Our study has strengths but also some important limitations. It is a strength that we have provided data on a large and broad population of patients with type 2 diabetes without clinical indications for a CMR scan. In addition to the CMR scan, we did a comprehensive examination of all patients, including assessing important diabetes complications. It is a significant limitation of our study that it is cross-sectional by design, which does not allow us to assess causality, and as always, with this study design, some residual confounding cannot be ruled out. Further, due to severe nephropathy being a contraindication for gadolinium contrast at the time of the study, we had to exclude patients with this significant complication of diabetes. Thus, the results of this study do not apply to the subpopulation of patients with type 2 diabetes and severe nephropathy.
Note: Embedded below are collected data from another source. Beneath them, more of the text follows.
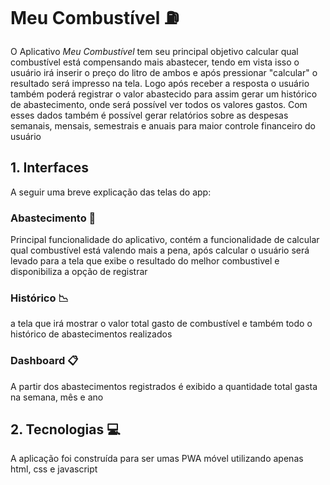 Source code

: # Meu Combustível :fuelpump:
O Aplicativo *Meu Combustível* tem seu principal objetivo calcular qual combustível está compensando mais abastecer, tendo em vista isso o usuário irá inserir o preço do litro de ambos e após pressionar "calcular" o resultado será impresso na tela. Logo após receber a resposta o usuário também poderá registrar o valor abastecido para assim gerar um histórico de abastecimento, onde será possível ver todos os valores gastos. Com esses dados também é possível gerar relatórios sobre as despesas semanais, mensais, semestrais e anuais para maior controle financeiro do usuário

## 1. Interfaces 
A seguir uma breve explicação das telas do app:

### Abastecimento :red_car:
Principal funcionalidade do aplicativo, contém a funcionalidade de calcular qual combustível está valendo mais a pena, após calcular o usuário será levado para a tela que exibe o resultado do melhor combustivel e disponibiliza a opção de registrar

### Histórico :chart_with_downwards_trend:
a tela que irá mostrar o valor total gasto de combustível e também todo o histórico de abastecimentos realizados

### Dashboard :clipboard:
A partir dos abastecimentos registrados é exibido a quantidade total gasta na semana, mês e ano

## 2. Tecnologias 💻
A aplicação foi construída para ser umas PWA móvel utilizando apenas html, css e javascript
The small size of our control group is also a limitation.

In conclusion, the results of this study suggest that patients with other micro- or macrovascular complications to diabetes are at increased risk of having diffuse myocardial fibrosis. Ischemic heart disease, autonomic neuropathy, and active but not former smoking status are associated with increased myocardial ECV. Additionally, systolic blood pressure and albuminuria exhibited an inverse relationship with myocardial ECV, suggestively, indicating that various medications used in these conditions can modulate the myocardial ECV. Of immediate clinical importance, this study provides evidence of a close connection between smoking and the expansion of the myocardial ECV. As such development of myocardial fibrosis is a likely pathway in which smoking leads to heart disease beyond atherosclerosis. Thus, this study reminds us of the importance of smoking cessation and medication compliance, two perhaps often underestimated subjects of interest for clinical practice.

Acknowledgments. The authors thank all of the patients in the study. The authors acknowledge the excellent work of the CMR technicians and thank the statistician Frank Eriksson from the University of Copenhagen for his guidance.

Funding. This work was supported by the local research foundation at NSR Hospital, the Research Foundation of Region Zealand, and the Danish Heart Association.

Duality of Interest. No potential conflicts of interest relevant to this article were reported.

Author Contributions. A.S.B., P.G., and P.L.M. contributed to the hypothesis for this study. A.S.B. and M.H.S. collected all data used for this study. A.S.B. performed the data analysis. A.S.B., M.H.S., P.G., and P.L.M. contributed to the drafting and proofreading of the manuscript. A.S.B. and P.L.M. are the guarantors of this work and, as such, had full access to all the data in the study and take responsibility for the integrity of the data and the accuracy of the data analysis.